As Asher was always saying, it was what pack did, and they were pack. An odd pack, surely, but a pack nonetheless.

5

Closer to Fine

Sawyer’s stomach woke him, vibrating with its demand that he give it something. Anything, really. It was about ready to settle for tree bark and leaves.

The rest of him was oddly comfortable. The last time he’d woken, he’d been sitting upright, buckled into a truck seat. It hadn’t been the worst, but it definitely hadn’t been comfortable. Now, though, everything was still and he was lying down—on something soft, no less.

Reluctantly, he let his eyes drift open. He was in a room that was too clean to exist.

The walls were pristine white, and everything from the crown molding to the nightstand was trimmed in deep gray wood with heavy grain and whorls, like it had been carved from driftwood. There were gauzy white curtains covered with thick black velvet drapes, and the bed itself had a huge black sheepskin blanket that was impossibly soft.

He had to be dreaming still, he decided. Or maybe he was dead. This was the kind of room that existed only in his imagination and those “our house is better than yours” magazines.

His stomach rumbled again, telling him that no, this was as real as anything.

“And that’s all very logical, Dez, as always,” a voice said from somewhere outside the room. “But I keep telling you that your brain doesn’t work the way you expect it to anymore.”

The handsome alpha’s gravelly voice followed, and it made Sawyer shiver. “It’s still my brain, Ash. So my bed’ll smell like him for a while. I’ll manage.”

My bed.

The alpha’s bed.

Sawyer turned his head and took a deep inhale of the pillow. Sure enough, there was that smell he hadn’t been able to place before. That rich, warm, deep scent of a hot mocha on a cold morning. No person had ever smelled like anything other than human or wolf to Sawyer before. What did that mean?

At least he knew that whatever had happened in the empty shop, the alpha who protected him had survived it. He hated to imagine three alphas in a fight. He’d heard they turned mindless and bloodthirsty when their territory was threatened, and while he’d never seen the behavior in his father, he didn’t doubt it was possible. The only other alpha he’d ever known was Mark, and he was definitely violent.

Sawyer shivered at the reminder of what he had left behind. A lifetime with Mark would surely have been awful. And probably short.

“You can come out whenever you like, pup,” the man his alpha had called Ash said.

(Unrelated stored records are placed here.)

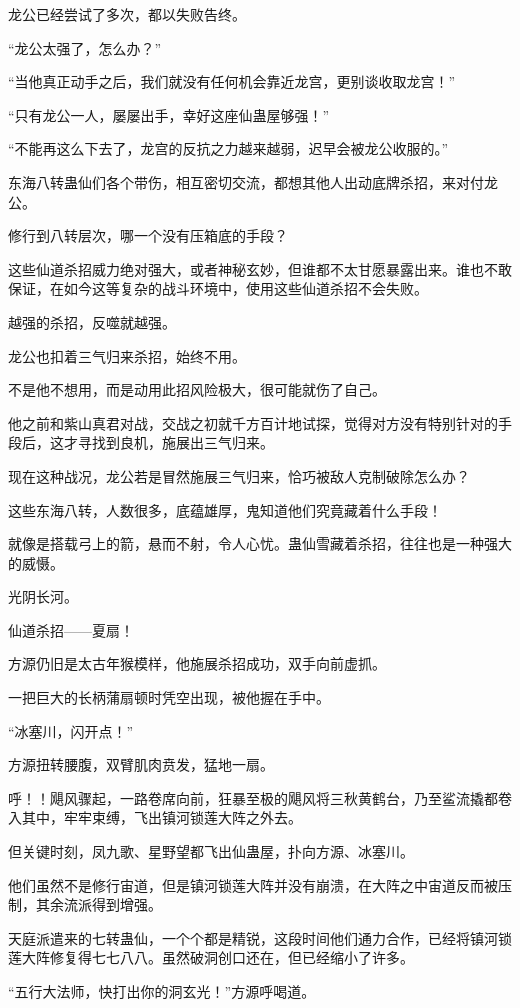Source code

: \begin{this_body}
龙公已经尝试了多次，都以失败告终。

“龙公太强了，怎么办？”

“当他真正动手之后，我们就没有任何机会靠近龙宫，更别谈收取龙宫！”

“只有龙公一人，屡屡出手，幸好这座仙蛊屋够强！”

“不能再这么下去了，龙宫的反抗之力越来越弱，迟早会被龙公收服的。”

东海八转蛊仙们各个带伤，相互密切交流，都想其他人出动底牌杀招，来对付龙公。

修行到八转层次，哪一个没有压箱底的手段？

这些仙道杀招威力绝对强大，或者神秘玄妙，但谁都不太甘愿暴露出来。谁也不敢保证，在如今这等复杂的战斗环境中，使用这些仙道杀招不会失败。

越强的杀招，反噬就越强。

龙公也扣着三气归来杀招，始终不用。

不是他不想用，而是动用此招风险极大，很可能就伤了自己。

他之前和紫山真君对战，交战之初就千方百计地试探，觉得对方没有特别针对的手段后，这才寻找到良机，施展出三气归来。

现在这种战况，龙公若是冒然施展三气归来，恰巧被敌人克制破除怎么办？

这些东海八转，人数很多，底蕴雄厚，鬼知道他们究竟藏着什么手段！

就像是搭载弓上的箭，悬而不射，令人心忧。蛊仙雪藏着杀招，往往也是一种强大的威慑。

光阴长河。

仙道杀招——夏扇！

方源仍旧是太古年猴模样，他施展杀招成功，双手向前虚抓。

一把巨大的长柄蒲扇顿时凭空出现，被他握在手中。

“冰塞川，闪开点！”

方源扭转腰腹，双臂肌肉贲发，猛地一扇。

呼！！飓风骤起，一路卷席向前，狂暴至极的飓风将三秋黄鹤台，乃至鲨流撬都卷入其中，牢牢束缚，飞出镇河锁莲大阵之外去。

但关键时刻，凤九歌、星野望都飞出仙蛊屋，扑向方源、冰塞川。

他们虽然不是修行宙道，但是镇河锁莲大阵并没有崩溃，在大阵之中宙道反而被压制，其余流派得到增强。

天庭派遣来的七转蛊仙，一个个都是精锐，这段时间他们通力合作，已经将镇河锁莲大阵修复得七七八八。虽然破洞创口还在，但已经缩小了许多。

“五行大法师，快打出你的洞玄光！”方源呼喝道。


\end{this_body}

Sawyer turned his head to look at the doorway, worried they’d caught him creepily sniffing the pillow for traces of the alpha’s scent, but the door was empty.

“Don’t call him that,” Desmond muttered, sounding annoyed, but not angry. “He’s a full-grown adult, not a little kid.”

The other man sighed. “You’re right. I’m sorry. It’s the way my family acted toward omegas, and it’s not appropriate.”

That was when a third voice chimed in. “What’s an omega? You’ve never mentioned that before.”

Never mentioned omegas? Seriously, what kind of pack had he landed with?

He slipped out of the bed, pleased to find his clothes, travel worn as they were, completely intact. They’d taken his shoes and socks off, but those were sitting right there on the dark lacquered wood floor next to the bed. No one was trying to trap him, and no one had changed his clothes while he was unconscious.